Don’t let workplace bullies win

by | 27.07.23

Unfortunately bullying isn’t one of those things you can put behind you when you become an adult, offices can have bullies too. In fact they are more common than you might think. Being bullied at work can harm both your mental and your physical health. It really is damaging and can create a place where you are always afraid and you can’t be yourself. Here I am going to break down what workplace bullying actually is, what it looks like and how you can deal with it. So here we go:

What is bullying?

According to the dictionary bullying is “repeated mistreatment of one or more persons by one or more perpetrators”. It usually consists of abusive conduct – including verbal abuse – is intimidating, threatening or humiliating to the target. It can and often does interfere with the targets ability to get their work done.

How to identify a bully

There are four types of workplace bullies, the majority are bosses but over a third are work colleagues. In short bullying can come from any direction. Here are four kinds of bullies you might encounter. 1) The aggressive communicator you shouts a lot or sends angry emails. 2) The constant critic who picks on every little thing you do and tells you how it could be improved. 3) The gatekeeper who manipulates you and withholds resources including instructions on how to do a job. 4) The two-headed snake, this is one of the most difficult kinds of bully to detect but basically they are someone who pretends to be your friend whilst undermining you behind your back.

Don’t be afraid to speak up

You do have a window of opportunity to nip things in the bud before you become the long-term target of a workplace bully. One of the best things you can do for yourself is the minute somebody mistreats you, you speak up right then and squash it. If you don’t deal with a bully in the early stages, it’ll only get worse. Remember bullies aren’t brave, in fact usually they are weaklings, so confront them if it happens to you, I promise you they will quickly back down.
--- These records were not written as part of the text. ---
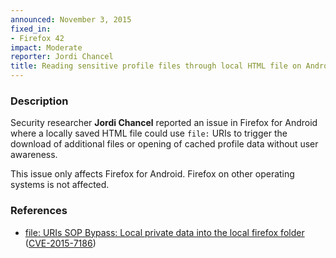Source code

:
 ```yaml
---
announced: November 3, 2015
fixed_in:
- Firefox 42
impact: Moderate
reporter: Jordi Chancel
title: Reading sensitive profile files through local HTML file on Android
---
```


<h3>Description</h3>

<p>Security researcher <strong>Jordi Chancel</strong> reported an issue in Firefox for
Android where a locally saved HTML file could use <code>file:</code> URIs to trigger the
download of additional files or opening of cached profile data without user awareness.
</p>

<p class="note">This issue only affects Firefox for Android. Firefox on other operating
systems is not affected.</p>

<h3>References</h3>

<ul>
  <li><a href="https://bugzilla.mozilla.org/show_bug.cgi?id=1193027">
        file: URIs SOP Bypass: Local private data into the local firefox folder</a>
(<a href="http://cve.mitre.org/cgi-bin/cvename.cgi?name=CVE-2015-7186"
class="ex-ref">CVE-2015-7186</a>)</li>
</ul>



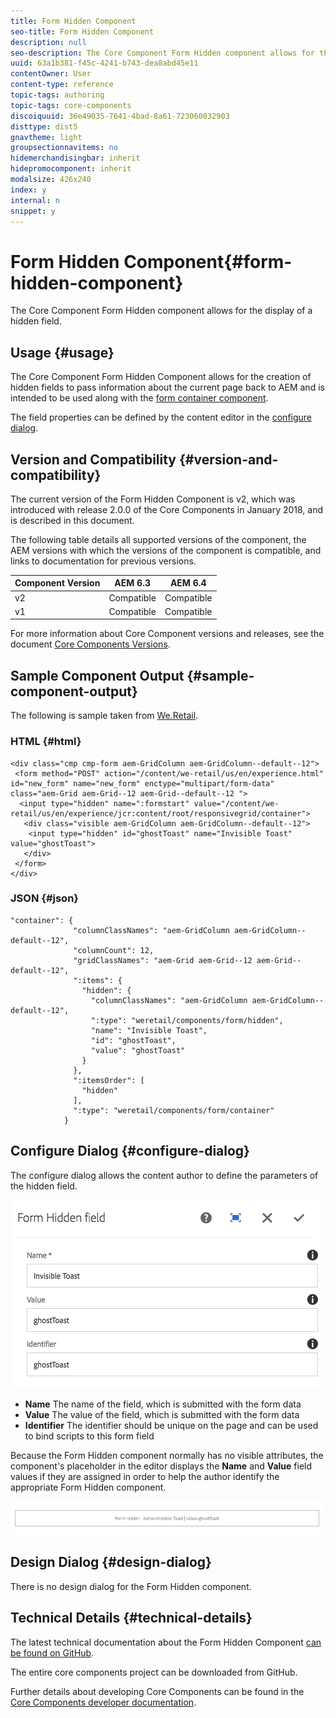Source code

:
 ```yaml
---
title: Form Hidden Component
seo-title: Form Hidden Component
description: null
seo-description: The Core Component Form Hidden component allows for the display of a hidden field.
uuid: 63a1b381-f45c-4241-b743-dea8abd45e11
contentOwner: User
content-type: reference
topic-tags: authoring
topic-tags: core-components
discoiquuid: 36e49035-7641-4bad-8a61-723060032903
disttype: dist5
gnavtheme: light
groupsectionnavitems: no
hidemerchandisingbar: inherit
hidepromocomponent: inherit
modalsize: 426x240
index: y
internal: n
snippet: y
---
```


# Form Hidden Component{#form-hidden-component}

The Core Component Form Hidden component allows for the display of a hidden field.

## Usage {#usage}

The Core Component Form Hidden Component allows for the creation of hidden fields to pass information about the current page back to AEM and is intended to be used along with the [form container component](form-container.md).

The field properties can be defined by the content editor in the [configure dialog](form-hidden.md#main-pars_title).

## Version and Compatibility {#version-and-compatibility}

The current version of the Form Hidden Component is v2, which was introduced with release 2.0.0 of the Core Components in January 2018, and is described in this document.

The following table details all supported versions of the component, the AEM versions with which the versions of the component is compatible, and links to documentation for previous versions.

|Component Version|AEM 6.3|AEM 6.4|
|--- |--- |--- |
|v2|Compatible|Compatible|
|v1|Compatible|Compatible|

For more information about Core Component versions and releases, see the document [Core Components Versions](versions.md).

## Sample Component Output {#sample-component-output}

The following is sample taken from [We.Retail](https://helpx.adobe.com/experience-manager/6-3/sites/developing/using/we-retail.html).

### HTML {#html}

```
<div class="cmp cmp-form aem-GridColumn aem-GridColumn--default--12">
 <form method="POST" action="/content/we-retail/us/en/experience.html" id="new_form" name="new_form" enctype="multipart/form-data" class="aem-Grid aem-Grid--12 aem-Grid--default--12 ">
  <input type="hidden" name=":formstart" value="/content/we-retail/us/en/experience/jcr:content/root/responsivegrid/container">
   <div class="visible aem-GridColumn aem-GridColumn--default--12">
    <input type="hidden" id="ghostToast" name="Invisible Toast" value="ghostToast">
   </div>
 </form>
</div>
```

### JSON {#json}

```
"container": {
              "columnClassNames": "aem-GridColumn aem-GridColumn--default--12",
              "columnCount": 12,
              "gridClassNames": "aem-Grid aem-Grid--12 aem-Grid--default--12",
              ":items": {
                "hidden": {
                  "columnClassNames": "aem-GridColumn aem-GridColumn--default--12",
                  ":type": "weretail/components/form/hidden",
                  "name": "Invisible Toast",
                  "id": "ghostToast",
                  "value": "ghostToast"
                }
              },
              ":itemsOrder": [
                "hidden"
              ],
              ":type": "weretail/components/form/container"
            }
```

## Configure Dialog {#configure-dialog}

The configure dialog allows the content author to define the parameters of the hidden field.

![](assets/chlimage_1-26.png)

* **Name**
  The name of the field, which is submitted with the form data
* **Value**
  The value of the field, which is submitted with the form data
* **Identifier**
  The identifier should be unique on the page and can be used to bind scripts to this form field

Because the Form Hidden component normally has no visible attributes, the component's placeholder in the editor displays the **Name** and **Value** field values if they are assigned in order to help the author identify the appropriate Form Hidden component.

![](assets/screenshot_2018-10-19at094927.png) 

## Design Dialog {#design-dialog}

There is no design dialog for the Form Hidden component.

## Technical Details {#technical-details}

The latest technical documentation about the Form Hidden Component [can be found on GitHub](https://github.com/adobe/aem-core-wcm-components/blob/master/content/src/content/jcr_root/apps/core/wcm/components/form/hidden/v2/hidden).

The entire core components project can be downloaded from GitHub.

Further details about developing Core Components can be found in the [Core Components developer documentation](developing.md). 
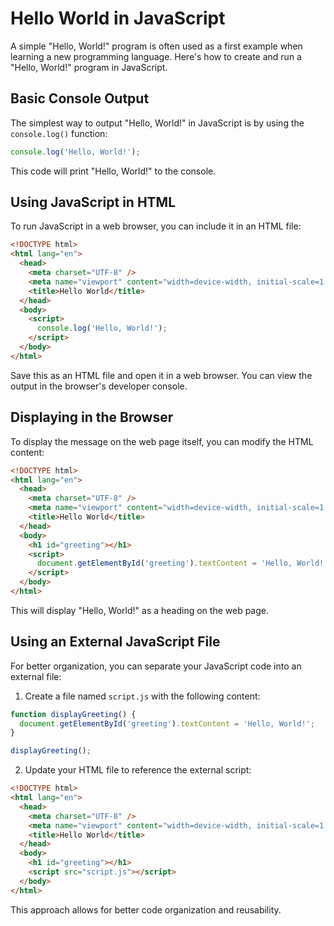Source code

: # Hello World in JavaScript #

A simple "Hello, World!" program is often used as a first example when learning a new programming language. Here's how to create and run a "Hello, World!" program in JavaScript.

## Basic Console Output ##

The simplest way to output "Hello, World!" in JavaScript is by using the `console.log()` function:

```javascript
console.log('Hello, World!');
```

This code will print "Hello, World!" to the console.

## Using JavaScript in HTML ##

To run JavaScript in a web browser, you can include it in an HTML file:

```html
<!DOCTYPE html>
<html lang="en">
  <head>
    <meta charset="UTF-8" />
    <meta name="viewport" content="width=device-width, initial-scale=1.0" />
    <title>Hello World</title>
  </head>
  <body>
    <script>
      console.log('Hello, World!');
    </script>
  </body>
</html>
```

Save this as an HTML file and open it in a web browser. You can view the output in the browser's developer console.

## Displaying in the Browser ##

To display the message on the web page itself, you can modify the HTML content:

```html
<!DOCTYPE html>
<html lang="en">
  <head>
    <meta charset="UTF-8" />
    <meta name="viewport" content="width=device-width, initial-scale=1.0" />
    <title>Hello World</title>
  </head>
  <body>
    <h1 id="greeting"></h1>
    <script>
      document.getElementById('greeting').textContent = 'Hello, World!';
    </script>
  </body>
</html>
```

This will display "Hello, World!" as a heading on the web page.

## Using an External JavaScript File ##

For better organization, you can separate your JavaScript code into an external file:

1. Create a file named `script.js` with the following content:

```javascript
function displayGreeting() {
  document.getElementById('greeting').textContent = 'Hello, World!';
}

displayGreeting();
```

2. Update your HTML file to reference the external script:

```html
<!DOCTYPE html>
<html lang="en">
  <head>
    <meta charset="UTF-8" />
    <meta name="viewport" content="width=device-width, initial-scale=1.0" />
    <title>Hello World</title>
  </head>
  <body>
    <h1 id="greeting"></h1>
    <script src="script.js"></script>
  </body>
</html>
```

This approach allows for better code organization and reusability.
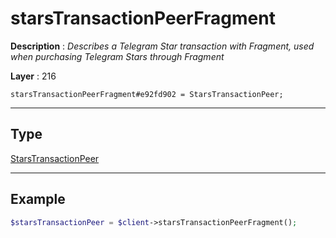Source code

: # starsTransactionPeerFragment

**Description** : *Describes a Telegram Star transaction with Fragment, used when purchasing Telegram Stars through Fragment*

**Layer** : 216

```tl
starsTransactionPeerFragment#e92fd902 = StarsTransactionPeer;
```

---

## Type

[StarsTransactionPeer](type/StarsTransactionPeer)

---

## Example

```php
$starsTransactionPeer = $client->starsTransactionPeerFragment();
```
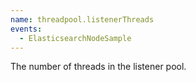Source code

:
 ```yaml
---
name: threadpool.listenerThreads
events:
  - ElasticsearchNodeSample
---
```


The number of threads in the listener pool.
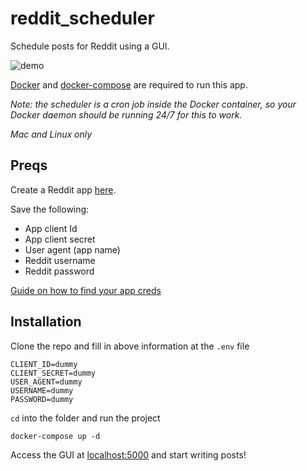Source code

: # reddit_scheduler

Schedule posts for Reddit using a GUI.

![demo](https://i.ibb.co/TwXMjqS/rsz-11screen-shot-2021-09-09-at-031901.png)

[Docker](https://docs.docker.com/get-docker/) and [docker-compose](https://docs.docker.com/compose/install/) are required to run this app.

*Note: the scheduler is a cron job inside the Docker container, so your Docker daemon should be running 24/7 for this to work.*

*Mac and Linux only*


## Preqs
Create a Reddit app [here](https://www.reddit.com/prefs/apps). 

Save the following:
* App client Id
* App client secret
* User agent (app name)
* Reddit username
* Reddit password

[Guide on how to find your app creds](https://www.geeksforgeeks.org/how-to-get-client_id-and-client_secret-for-python-reddit-api-registration/)

## Installation
Clone the repo and fill in above information at the `.env` file
```
CLIENT_ID=dummy
CLIENT_SECRET=dummy
USER_AGENT=dummy
USERNAME=dummy
PASSWORD=dummy
```

`cd` into the folder and run the project
```shell
docker-compose up -d
```

Access the GUI at [localhost:5000](http://localhost:5000) and start writing posts!
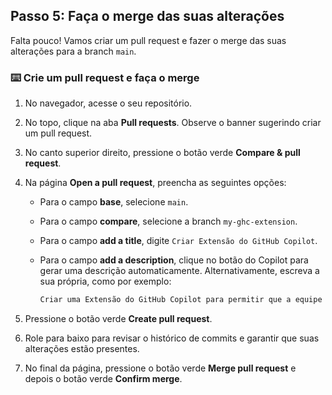 ## Passo 5: Faça o merge das suas alterações

Falta pouco! Vamos criar um pull request e fazer o merge das suas alterações para a branch `main`.

### :keyboard: Crie um pull request e faça o merge

1. No navegador, acesse o seu repositório.
1. No topo, clique na aba **Pull requests**. Observe o banner sugerindo criar um pull request.
1. No canto superior direito, pressione o botão verde **Compare & pull request**.
1. Na página **Open a pull request**, preencha as seguintes opções:

   - Para o campo **base**, selecione `main`.
   - Para o campo **compare**, selecione a branch `my-ghc-extension`.
   - Para o campo **add a title**, digite `Criar Extensão do GitHub Copilot`.
   - Para o campo **add a description**, clique no botão do Copilot para gerar uma descrição automaticamente.
     Alternativamente, escreva a sua própria, como por exemplo:

     ```md
     Criar uma Extensão do GitHub Copilot para permitir que a equipe escolar crie aplicações web e desktop personalizadas.
     ```

1. Pressione o botão verde **Create pull request**.
1. Role para baixo para revisar o histórico de commits e garantir que suas alterações estão presentes.
1. No final da página, pressione o botão verde **Merge pull request** e depois o botão verde **Confirm merge**.
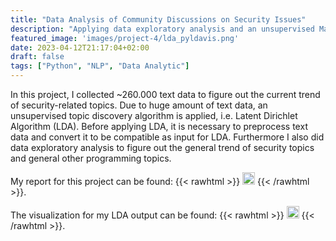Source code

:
 ```yaml
---
title: "Data Analysis of Community Discussions on Security Issues"
description: "Applying data exploratory analysis and an unsupervised Machine Learning algorithm (LDA) on 264.148 text data collected from StackOverflow"
featured_image: 'images/project-4/lda_pyldavis.png'
date: 2023-04-12T21:17:04+02:00
draft: false
tags: ["Python", "NLP", "Data Analytic"]
---
```


In this project, I collected ~260.000 text data to figure out the current trend of security-related topics. Due to huge amount of text data, an unsupervised topic discovery algorithm is applied, i.e. Latent Dirichlet Algorithm (LDA). Before applying LDA, it is necessary to preprocess text data and convert it to be compatible as input for LDA. Furthermore I also did data exploratory analysis to figure out the general trend of security topics and general other programming topics. 

My report for this project can be found: {{< rawhtml >}} 
  <a href="/docs/project-4/Gunardis_Paper.pdf" target="_blank"><img src="/images/siteimages/link_icon.png" style="width:20px;height:20px;"></a>
{{< /rawhtml >}}.

The visualization for my LDA output can be found: {{< rawhtml >}} 
  <a href="/docs/project-4/02_lda_2012-2021_6_topics.html" target="_blank"><img src="/images/siteimages/link_icon.png" style="width:20px;height:20px;"></a>
{{< /rawhtml >}}.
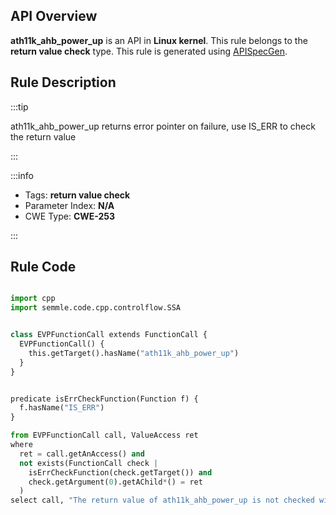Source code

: ---
---


## API Overview
**ath11k_ahb_power_up** is an API in **Linux kernel**. This rule belongs to the **return value check** type. This rule is generated using [APISpecGen](../../tools/APISpecGen).
## Rule Description

:::tip

ath11k_ahb_power_up returns error pointer on failure, use IS_ERR to check the return value

:::

:::info

- Tags: **return value check**
- Parameter Index: **N/A**
- CWE Type: **CWE-253**

:::

## Rule Code
```python

import cpp
import semmle.code.cpp.controlflow.SSA


class EVPFunctionCall extends FunctionCall {
  EVPFunctionCall() {
    this.getTarget().hasName("ath11k_ahb_power_up")
  }
}


predicate isErrCheckFunction(Function f) {
  f.hasName("IS_ERR") 
}

from EVPFunctionCall call, ValueAccess ret
where
  ret = call.getAnAccess() and
  not exists(FunctionCall check |
    isErrCheckFunction(check.getTarget()) and
    check.getArgument(0).getAChild*() = ret
  )
select call, "The return value of ath11k_ahb_power_up is not checked with IS_ERR."
    
```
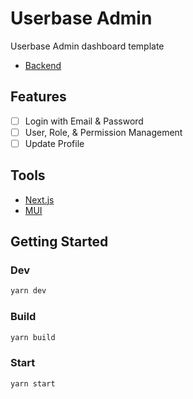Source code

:# Userbase Admin

Userbase Admin dashboard template

- [Backend](https://github.com/usmansbk/userbase-api-server-template)

## Features

- [ ] Login with Email & Password
- [ ] User, Role, & Permission Management
- [ ] Update Profile

## Tools

- [Next.js](https://nextjs.org/docs)
- [MUI](https://mui.com/material-ui/getting-started/)

## Getting Started

### Dev

```sh
yarn dev
```

### Build

```sh
yarn build
```

### Start

```sh
yarn start
```
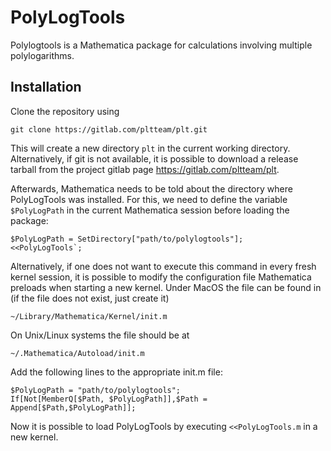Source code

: # PolyLogTools

Polylogtools is a Mathematica package for calculations involving multiple
polylogarithms.

## Installation
Clone the repository using
```
git clone https://gitlab.com/pltteam/plt.git
```
This will create a new directory `plt` in the current working directory.
Alternatively, if git is not available, it is possible to download a release
tarball from the project gitlab page https://gitlab.com/pltteam/plt.


Afterwards, Mathematica needs to be told about the directory where PolyLogTools
was installed. For this, we need to define the variable `$PolyLogPath` in the
current Mathematica session before loading the package:
```
$PolyLogPath = SetDirectory["path/to/polylogtools"];
<<PolyLogTools`;
```

Alternatively, if one does not want to execute this command in every fresh kernel
session, it is possible to modify the configuration file Mathematica preloads when
starting a new kernel.
Under MacOS the file can be found in (if the file does not exist, just create it)
```
~/Library/Mathematica/Kernel/init.m
```
On Unix/Linux systems the file should be at
```
~/.Mathematica/Autoload/init.m
```

Add the following lines to the appropriate init.m file:
```
$PolyLogPath = "path/to/polylogtools";
If[Not[MemberQ[$Path, $PolyLogPath]],$Path = Append[$Path,$PolyLogPath]];
```
Now it is possible to load PolyLogTools by executing `<<PolyLogTools.m` in a new kernel.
Record the abuse and what you did about it

If it took you a while to realise the full severity of what is happening to you and you feel like you’ve missed your chance to react, start recording. Keep a diary of who, what, when, where and why things happened. In addition if the bullying is being done by email, and bullies love this media, keep a copy of all emails to back up your story. If you report it at any stage to a senior Manager or HR this is good evidence.

Do your research

Does your Company have a policy about bullying, mistreatment, verbal abuse or anything similar? Since bullying is not illegal many Companies don’t have a formal policy against it. But its worth your time checking your employee handbook or contract of employment. It can only strengthen your case if you’re able to point this policy out if you decide to make a complaint. At the same time consider seeking legal advise to see whether there is some sort of legal recourse.

Talk to someone

If you’ve made some attempts to deal with the situation and haven’t got anywhere speak to your Manager – assuming they aren’t the bully of course. If your boss is the problem think about whether you trust someone above them enough to seek their advise. The key here is to assess the situation and to try to gauge relationships within your Company.

Approach HR or someone in power

Before you make any moves to talk to HR you’ll want to do a few things. Firstly decide who in HR you think is the best person to speak to. Secondly think about how you can make a business case about the bullying, by business case I mean how this persons behaviour is affecting your productivity and the office atmosphere. Finally think about what you want. Is it that you just want to let them know or is it that you want their help or do you want to get the person transferred or sacked? What is your aim and what are you going to do if this doesn’t happen.

Should you look for a new job?

The reality is that most bullying situations end with the victim leaving their job, whether it’s because they get fed up or end up getting sacked because their performance suffers under the stress of long-term abuse. So if you are being bullied and nothing is being done about it and the horrible individual is not going to stop their war against you my advise is it’s in your best interest to start searching for a new job as soon as you can.

Bullying is a horrible, horrible thing and whilst this is easier said than done, do your best not to take bullying personally. Remember when someone is bullying you its more about them than it is about you. Often a bully is acting from a place of insecurity, jealousy or from the need to control. In fact the target of bullies are often high performers who are doing well at work. Don’t feel bad about yourself just keep in mind that a bully is always a sad individual.